The quality of our relationships largely depends on the quality of our interactions. 

 

The quality of our interactions largely depends on the quality of our conversations.

 

A bit of reflection and observation confirm that: 

 

The quality of our conversations largely depends on what information we discuss with each other and how we make each other feel.

 

So, if we want to improve the quality of our relationships, we can begin by improving the quality of the information we discuss.  The quality of the feelings we make each other experience. 

 

 It’s weird and kind of simple, right? But I think you’ll agree with me that this is basically right. 

 

What’s the best way to do this? The first step is as easy as asking better questions.

2. Learn to Ask Better Questions: Awesome Questions

 

Connecting better with people begins in a simple enough place: asking better questions. All too often, we waste our time with polite small-talk about the weather and shallow pleasantries about our commute. 

 

Life is too short for that shit. 

 

We must do away with that polite ordinary oppressiveness. It only makes people gravitate towards meaningless small talk. 

 

In order to do so, you don’t need to put on an amazing, contrived show. You don’t need to be the life of the party or an extroverted social butterfly. 

 

Remember, the quality of our connections depends largely on the quality of the information we discuss and the feelings we experience.
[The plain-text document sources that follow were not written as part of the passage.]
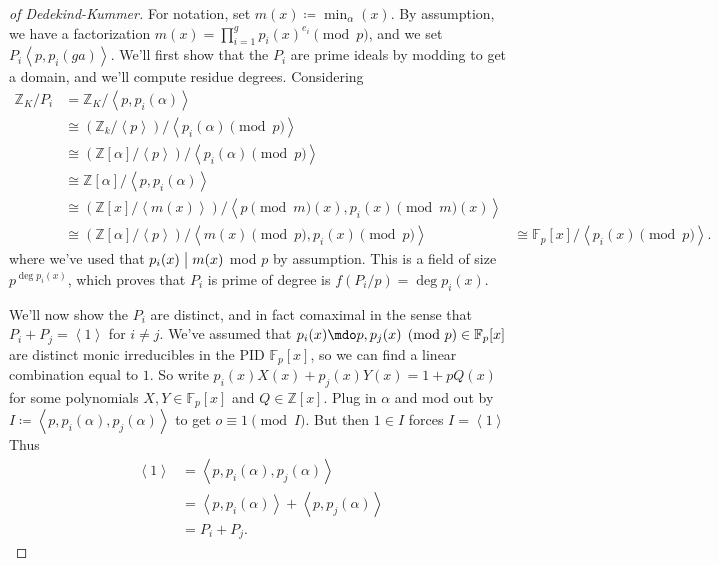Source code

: \begin{proof}[of Dedekind-Kummer]

For notation, set \(m(x) \coloneqq\min_ \alpha(x)\). By assumption, we
have a factorization \(m(x) = \prod_{i=1}^g p_i(x)^{e_i} \pmod p\), and
we set \(P_i \left\langle{ p, p_i( g a) }\right\rangle\). We'll first
show that the \(P_i\) are prime ideals by modding to get a domain, and
we'll compute residue degrees. Considering
\begin{align*}
{\mathbb{Z}}_K/ P_i 
&= {\mathbb{Z}}_K / \left\langle{ p, p_i( \alpha) }\right\rangle \\
&\cong ({\mathbb{Z}}_k / \left\langle{ p }\right\rangle )/ \left\langle{ p_i( \alpha) \pmod p }\right\rangle\\
&\cong ({\mathbb{Z}}[ \alpha] / \left\langle{ p }\right\rangle )/ \left\langle{ p_i( \alpha) \pmod p }\right\rangle\\
&\cong {\mathbb{Z}}[ \alpha] / \left\langle{ p, p_i( \alpha) }\right\rangle \\
&\cong ( {\mathbb{Z}}[x] / \left\langle{ m(x) }\right\rangle ) / \left\langle{ p \pmod m(x), p_i(x) \pmod m(x) }\right\rangle \\
&\cong ( {\mathbb{Z}}[ \alpha] / \left\langle{ p }\right\rangle ) / \left\langle{ m(x) \pmod p, p_i(x) \pmod p }\right\rangle 
&\cong {\mathbb{F}}_p[x] / \left\langle{ p_i(x) \pmod p }\right\rangle 
.\end{align*}
where we've used that \(p_i(x) \bigm|m(x)\) mod \(p\) by assumption.
This is a field of size \(p^{\deg p_i(x)}\), which proves that \(P_i\)
is prime of degree is \(f(P_i / p) = \deg p_i(x)\).

We'll now show the \(P_i\) are distinct, and in fact comaximal in the
sense that \(P_i + P_j = \left\langle{ 1 }\right\rangle\) for
\(i\neq j\). We've assumed that
\(p_i(x) \mdo p, p_j(x) \pmod p \in {\mathbb{F}}_p[x]\) are distinct
monic irreducibles in the PID \({\mathbb{F}}_p[x]\), so we can find a
linear combination equal to \(1\). So write
\(p_i(x) X(x) + p_j(x) Y(x) = 1 + pQ(x)\) for some polynomials
\(X,Y\in {\mathbb{F}}_p[x]\) and \(Q\in {\mathbb{Z}}[ x]\). Plug in
\(\alpha\) and mod out by
\(I \coloneqq\left\langle{ p, p_i( \alpha), p_j( \alpha) }\right\rangle\)
to get \(o \equiv 1 \pmod I\). But then \(1\in I\) forces
\(I = \left\langle{ 1 }\right\rangle\) Thus
\begin{align*}
\left\langle{ 1 }\right\rangle 
&= \left\langle{ p, p_i( \alpha), p_j( \alpha) }\right\rangle \\
&= \left\langle{ p, p_i ( \alpha) }\right\rangle+ \left\langle{ p, p_j( \alpha) }\right\rangle \\
&= P_i + P_j
.\end{align*}


\end{proof}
We can, therefore, connect better by asking awesome questions that make people discuss information that makes people come alive. Information that makes people want to share their sincere joys, passions, and fears with the world. 

 

Start with these three questions next time you want to connect with someone, be it a stranger or somebody you’ve known your whole life. 

  • What’s the most exciting thing in your personal life right now?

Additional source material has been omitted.